How safe are your diving habits?

Topics: National, Water Safety
September 06, 2012

How safe are your diving habits?

When it comes to swimming, safe habits both in and out of the water can prevent injury and give peace of mind to parents, caregivers and companions alike. However, if these precautionary practices don't become integrated into a standard routine, it can be difficult to reap the benefits that they offer.

Programs like Sudden Impact/Dive Smart, which was created by ThinkFirst yet is offered by the Canadian Red Cross, help educate youth and adult swimmers about the dangers of diving and how to build safe water habits. In addition to revealing the common causes of diving-related injuries, the programs strive to leave participants with better skills and strategies for avoiding emergencies.

For those with children, a personal flotation device (PFD) can keep young ones afloat if they lack strong swimming skills. By fastening a properly-fitted PFD onto kids each time they enter the water, parents are building a routine that ensures water safety and helps them grow accustomed to the feel and use of the device.

While water safety is important where children are involved, adults are also vulnerable to incidents that can be life-threatening. Regardless of one's age, people should never enter the water alone. In addition, people should check the weather before heading outdoors to swim and should be mindful of docks, rocks and logs jutting out along the water's surface that could be harmful.

But above all, one of the most important aspects of water safety is diving. As the leading sports-related cause of injury to the spinal cord, poor habits while diving can leave swimmers exposed to greater risk than ever.

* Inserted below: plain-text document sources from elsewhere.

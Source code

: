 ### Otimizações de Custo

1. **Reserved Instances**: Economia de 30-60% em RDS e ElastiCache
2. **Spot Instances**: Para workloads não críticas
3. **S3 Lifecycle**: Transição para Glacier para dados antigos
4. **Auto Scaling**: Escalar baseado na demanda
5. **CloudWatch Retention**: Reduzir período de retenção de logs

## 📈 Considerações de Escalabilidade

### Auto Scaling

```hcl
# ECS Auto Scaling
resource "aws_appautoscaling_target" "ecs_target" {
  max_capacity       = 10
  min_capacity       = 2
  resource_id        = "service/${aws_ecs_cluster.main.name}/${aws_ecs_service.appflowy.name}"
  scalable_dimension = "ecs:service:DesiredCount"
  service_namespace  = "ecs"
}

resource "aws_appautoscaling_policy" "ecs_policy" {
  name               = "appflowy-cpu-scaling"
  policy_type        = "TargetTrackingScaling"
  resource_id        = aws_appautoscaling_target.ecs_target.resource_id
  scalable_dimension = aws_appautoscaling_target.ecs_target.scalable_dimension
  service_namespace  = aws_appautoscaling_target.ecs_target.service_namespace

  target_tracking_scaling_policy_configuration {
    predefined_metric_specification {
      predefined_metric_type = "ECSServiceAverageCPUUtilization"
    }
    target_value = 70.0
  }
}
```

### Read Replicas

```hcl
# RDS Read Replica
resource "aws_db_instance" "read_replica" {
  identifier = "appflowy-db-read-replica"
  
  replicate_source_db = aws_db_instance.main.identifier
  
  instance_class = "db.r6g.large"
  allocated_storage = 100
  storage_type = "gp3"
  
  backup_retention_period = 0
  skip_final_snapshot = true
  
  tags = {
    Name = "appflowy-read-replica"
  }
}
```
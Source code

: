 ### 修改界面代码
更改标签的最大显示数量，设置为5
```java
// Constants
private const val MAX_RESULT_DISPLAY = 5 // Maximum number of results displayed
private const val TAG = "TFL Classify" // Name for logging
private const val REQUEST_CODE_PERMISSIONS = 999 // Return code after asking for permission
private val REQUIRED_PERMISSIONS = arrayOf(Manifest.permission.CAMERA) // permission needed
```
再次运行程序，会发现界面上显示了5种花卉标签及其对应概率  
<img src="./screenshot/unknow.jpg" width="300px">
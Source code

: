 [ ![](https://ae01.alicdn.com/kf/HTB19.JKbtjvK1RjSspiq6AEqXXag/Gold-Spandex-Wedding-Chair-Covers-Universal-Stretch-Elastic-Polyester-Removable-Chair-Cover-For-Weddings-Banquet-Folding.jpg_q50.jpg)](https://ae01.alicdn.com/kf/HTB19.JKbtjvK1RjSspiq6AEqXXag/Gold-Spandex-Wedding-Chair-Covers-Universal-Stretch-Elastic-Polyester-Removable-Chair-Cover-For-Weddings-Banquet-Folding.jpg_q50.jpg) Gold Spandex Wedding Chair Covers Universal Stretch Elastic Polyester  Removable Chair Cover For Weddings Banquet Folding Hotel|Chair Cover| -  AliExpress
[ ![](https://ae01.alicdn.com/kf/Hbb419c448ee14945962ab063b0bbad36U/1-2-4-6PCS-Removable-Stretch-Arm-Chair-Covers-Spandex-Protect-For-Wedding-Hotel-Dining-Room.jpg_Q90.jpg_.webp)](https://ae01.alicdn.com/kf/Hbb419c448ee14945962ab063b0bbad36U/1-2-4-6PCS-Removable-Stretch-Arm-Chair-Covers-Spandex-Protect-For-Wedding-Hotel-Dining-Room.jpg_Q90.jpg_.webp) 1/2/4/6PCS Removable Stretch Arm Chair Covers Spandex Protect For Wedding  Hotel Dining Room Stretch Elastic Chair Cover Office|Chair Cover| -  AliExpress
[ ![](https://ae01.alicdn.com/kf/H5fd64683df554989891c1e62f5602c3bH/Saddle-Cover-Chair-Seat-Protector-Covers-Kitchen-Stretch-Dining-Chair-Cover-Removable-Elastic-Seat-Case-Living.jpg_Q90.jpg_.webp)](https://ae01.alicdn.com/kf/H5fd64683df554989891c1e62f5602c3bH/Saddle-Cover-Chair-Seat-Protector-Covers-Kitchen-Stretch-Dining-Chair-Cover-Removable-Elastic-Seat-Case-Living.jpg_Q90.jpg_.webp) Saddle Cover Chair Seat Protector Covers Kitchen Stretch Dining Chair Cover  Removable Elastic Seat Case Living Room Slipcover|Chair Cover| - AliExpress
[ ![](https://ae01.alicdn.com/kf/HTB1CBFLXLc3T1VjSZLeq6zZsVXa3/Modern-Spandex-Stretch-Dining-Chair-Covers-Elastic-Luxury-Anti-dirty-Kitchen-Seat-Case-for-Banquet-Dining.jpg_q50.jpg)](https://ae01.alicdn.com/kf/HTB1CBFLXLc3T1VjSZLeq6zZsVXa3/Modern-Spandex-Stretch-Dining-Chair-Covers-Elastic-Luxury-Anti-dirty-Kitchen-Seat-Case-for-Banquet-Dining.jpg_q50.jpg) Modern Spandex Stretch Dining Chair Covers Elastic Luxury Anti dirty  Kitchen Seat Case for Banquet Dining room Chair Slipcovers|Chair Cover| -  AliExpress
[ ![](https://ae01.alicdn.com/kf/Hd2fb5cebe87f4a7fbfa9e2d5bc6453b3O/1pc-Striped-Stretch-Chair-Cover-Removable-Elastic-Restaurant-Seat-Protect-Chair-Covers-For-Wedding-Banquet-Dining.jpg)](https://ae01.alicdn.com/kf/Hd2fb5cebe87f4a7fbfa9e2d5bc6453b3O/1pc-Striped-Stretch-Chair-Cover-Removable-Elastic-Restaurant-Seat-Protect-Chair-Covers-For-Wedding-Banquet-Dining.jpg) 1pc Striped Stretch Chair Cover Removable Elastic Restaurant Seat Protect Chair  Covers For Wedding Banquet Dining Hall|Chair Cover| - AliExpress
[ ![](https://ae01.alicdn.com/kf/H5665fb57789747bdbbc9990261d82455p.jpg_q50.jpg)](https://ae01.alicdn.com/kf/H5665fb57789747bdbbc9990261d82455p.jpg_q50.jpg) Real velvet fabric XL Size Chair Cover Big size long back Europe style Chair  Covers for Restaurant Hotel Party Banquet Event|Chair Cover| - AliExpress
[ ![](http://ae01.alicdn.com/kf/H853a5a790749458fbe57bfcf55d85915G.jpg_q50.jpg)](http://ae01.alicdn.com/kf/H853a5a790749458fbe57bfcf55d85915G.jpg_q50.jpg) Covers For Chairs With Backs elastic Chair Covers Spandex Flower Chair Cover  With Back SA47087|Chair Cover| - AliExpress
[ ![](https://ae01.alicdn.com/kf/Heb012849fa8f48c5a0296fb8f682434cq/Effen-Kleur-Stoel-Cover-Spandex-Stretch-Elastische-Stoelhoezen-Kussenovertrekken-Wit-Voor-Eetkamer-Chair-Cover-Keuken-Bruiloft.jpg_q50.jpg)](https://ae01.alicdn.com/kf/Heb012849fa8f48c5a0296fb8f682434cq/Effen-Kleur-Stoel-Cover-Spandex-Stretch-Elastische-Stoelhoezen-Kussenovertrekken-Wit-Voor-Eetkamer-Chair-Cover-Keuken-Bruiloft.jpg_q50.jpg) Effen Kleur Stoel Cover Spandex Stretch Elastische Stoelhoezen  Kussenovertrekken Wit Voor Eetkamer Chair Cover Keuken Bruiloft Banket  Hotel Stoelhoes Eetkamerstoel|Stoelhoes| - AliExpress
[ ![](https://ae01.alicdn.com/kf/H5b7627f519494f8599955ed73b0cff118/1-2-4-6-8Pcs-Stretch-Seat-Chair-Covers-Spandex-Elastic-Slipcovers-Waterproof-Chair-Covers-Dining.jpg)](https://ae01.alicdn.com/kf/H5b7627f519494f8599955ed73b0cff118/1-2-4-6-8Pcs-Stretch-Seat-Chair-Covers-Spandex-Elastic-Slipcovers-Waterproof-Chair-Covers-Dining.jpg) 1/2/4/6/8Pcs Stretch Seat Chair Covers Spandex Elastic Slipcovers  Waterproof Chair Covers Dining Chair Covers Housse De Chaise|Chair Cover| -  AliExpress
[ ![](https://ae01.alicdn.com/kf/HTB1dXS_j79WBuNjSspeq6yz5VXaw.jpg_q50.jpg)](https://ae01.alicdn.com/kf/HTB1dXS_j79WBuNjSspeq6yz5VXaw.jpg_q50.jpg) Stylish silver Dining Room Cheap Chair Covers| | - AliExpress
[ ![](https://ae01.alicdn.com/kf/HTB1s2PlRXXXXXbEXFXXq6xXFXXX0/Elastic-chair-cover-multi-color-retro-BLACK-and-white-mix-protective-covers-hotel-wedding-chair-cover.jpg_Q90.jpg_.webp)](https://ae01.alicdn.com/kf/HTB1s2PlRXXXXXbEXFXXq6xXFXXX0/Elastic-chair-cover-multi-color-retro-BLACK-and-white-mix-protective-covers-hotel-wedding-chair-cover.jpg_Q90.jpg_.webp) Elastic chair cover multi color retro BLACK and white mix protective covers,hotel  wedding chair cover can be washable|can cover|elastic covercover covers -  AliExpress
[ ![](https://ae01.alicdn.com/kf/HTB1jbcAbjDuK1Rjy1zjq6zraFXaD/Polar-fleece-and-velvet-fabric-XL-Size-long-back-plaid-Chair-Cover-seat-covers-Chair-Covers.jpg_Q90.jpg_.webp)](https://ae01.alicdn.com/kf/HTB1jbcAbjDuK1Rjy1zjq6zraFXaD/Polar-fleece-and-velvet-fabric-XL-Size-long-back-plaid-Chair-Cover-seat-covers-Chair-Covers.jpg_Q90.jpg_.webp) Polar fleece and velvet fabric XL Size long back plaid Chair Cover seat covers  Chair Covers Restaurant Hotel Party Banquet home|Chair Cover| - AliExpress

Just how serious are diving incidents? More than 95 per cent of injuries don't happen in deep areas of a pool or lake - they occur in less than five feet of water, and usually without any warning signs. While injuries can vary in scope, some result in the condition known as quadriplegia, which can cause complete loss of movement in the legs and arms.

Consuming alcohol or other mind-altering substances while swimming can exacerbate these risks. Even more startling, more than 50 per cent of diving injuries and deaths are linked to drug and alcohol abuse.

To avoid dangerous scenarios altogether, swimmers should always enter water for the first time with their feet to test the depth of the swimming area. The bottom of the area should be large and deep enough to accommodate a swimmer - if it isn't, diving should be avoided. As many incidents occur during the first visit to a swimming area, these steps can help counteract that trend by allowing swimmers to be more familiar with the space.